Ich kann stunden lang Trackmania, Diablo & Cubeworld Spielen.... aber 5-10min Trine 2 an oder Kinetic Void, stürzt er ab...

Bin jetzt mit meinem Latein am ende und weiß echt nicht was ich noch machen soll.

Liebe Grüße


----------



## GEChun (26. August 2013)

*AW: Problem: Ton bleibt hängen, Bildschirm geht Standby, PC stürzt ab.*

Ich hab fast das gleiche Problem, 
Bildschirm Friert ein nach kurzer Zeit sogar die Maus, Ton stürzt ab.
Ich bin noch auf der Suche nach dem Problem, habe den Speicher bei mir schon mit Memtest überprüft um dortige Fehler auszuschließen.
Das würde ich dir auch empfehlen.
Ebenfalls werde ich mal die Festplatte austauschen wenn der Fehler weiterhin nicht weg geht, um dort die Fehlerquelle auszuschließen.
Allerdings habe ich trotz guter Temperaturen immernoch die Grafikkarte oder die CPU unter verdacht nur da kann ich mir noch keinen Reim drauf machen...


----------



## laguna33 (17. Juli 2014)

*AW: Problem: Ton bleibt hängen, Bildschirm geht Standby, PC stürzt ab.*

Loldddd


----------



## MasterFarr (17. Juli 2014)

*AW: Problem: Ton bleibt hängen, Bildschirm geht Standby, PC stürzt ab.*

Hallo, dieser Thread ist ja immer noch da und bin zur zeit wieder auf dieser Fehler suche, das Problem besteht weiterhin... das System ist das gleiche... hab aber mittlerweile nur einen Anderen CPU Lüfter drauf... der das Problem nicht beheben konnte.

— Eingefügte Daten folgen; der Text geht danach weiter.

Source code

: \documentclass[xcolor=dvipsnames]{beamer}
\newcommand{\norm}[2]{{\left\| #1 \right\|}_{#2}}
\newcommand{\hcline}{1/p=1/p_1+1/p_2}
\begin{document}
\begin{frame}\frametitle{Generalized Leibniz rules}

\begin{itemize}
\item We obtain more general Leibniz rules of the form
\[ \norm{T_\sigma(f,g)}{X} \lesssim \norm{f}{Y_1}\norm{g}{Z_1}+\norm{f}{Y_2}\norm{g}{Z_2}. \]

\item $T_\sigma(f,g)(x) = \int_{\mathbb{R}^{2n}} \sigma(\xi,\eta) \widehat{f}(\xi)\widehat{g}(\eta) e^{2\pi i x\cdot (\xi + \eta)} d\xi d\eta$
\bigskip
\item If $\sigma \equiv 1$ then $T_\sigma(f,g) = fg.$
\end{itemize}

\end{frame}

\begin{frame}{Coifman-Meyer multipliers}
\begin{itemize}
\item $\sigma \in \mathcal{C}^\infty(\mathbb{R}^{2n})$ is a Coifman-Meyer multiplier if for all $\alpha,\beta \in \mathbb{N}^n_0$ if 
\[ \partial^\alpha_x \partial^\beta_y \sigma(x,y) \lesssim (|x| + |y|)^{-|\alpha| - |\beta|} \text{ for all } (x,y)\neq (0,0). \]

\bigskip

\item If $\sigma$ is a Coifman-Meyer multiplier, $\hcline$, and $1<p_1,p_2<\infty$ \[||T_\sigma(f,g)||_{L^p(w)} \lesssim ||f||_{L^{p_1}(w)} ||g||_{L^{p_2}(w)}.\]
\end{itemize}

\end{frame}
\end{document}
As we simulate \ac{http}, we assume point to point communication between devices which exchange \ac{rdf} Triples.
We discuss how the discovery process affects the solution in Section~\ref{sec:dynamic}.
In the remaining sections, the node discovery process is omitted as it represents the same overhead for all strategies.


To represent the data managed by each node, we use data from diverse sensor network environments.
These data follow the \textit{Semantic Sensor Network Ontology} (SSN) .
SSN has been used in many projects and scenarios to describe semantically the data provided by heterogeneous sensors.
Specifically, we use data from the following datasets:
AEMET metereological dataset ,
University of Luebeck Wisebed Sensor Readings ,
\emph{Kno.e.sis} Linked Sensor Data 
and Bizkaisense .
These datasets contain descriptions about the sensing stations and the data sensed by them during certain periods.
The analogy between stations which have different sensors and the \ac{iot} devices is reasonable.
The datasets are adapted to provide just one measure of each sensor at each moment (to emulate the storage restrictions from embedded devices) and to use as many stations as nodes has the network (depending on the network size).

Wie im Startpost schon gesagt wenn ich in Spiele gehe wie aktuell Watchdogs oder Archeage dann passiert der fehler immer noch... Bild wird schwarz (Monitor geht auf Standby)... der Ton bleibt hängen und verzerrt und kann ihn nur retten durch einen Restart :/

Bei Spielen wie Defiance oder Minecraft ist mit der Fehler noch nie unter gekommen.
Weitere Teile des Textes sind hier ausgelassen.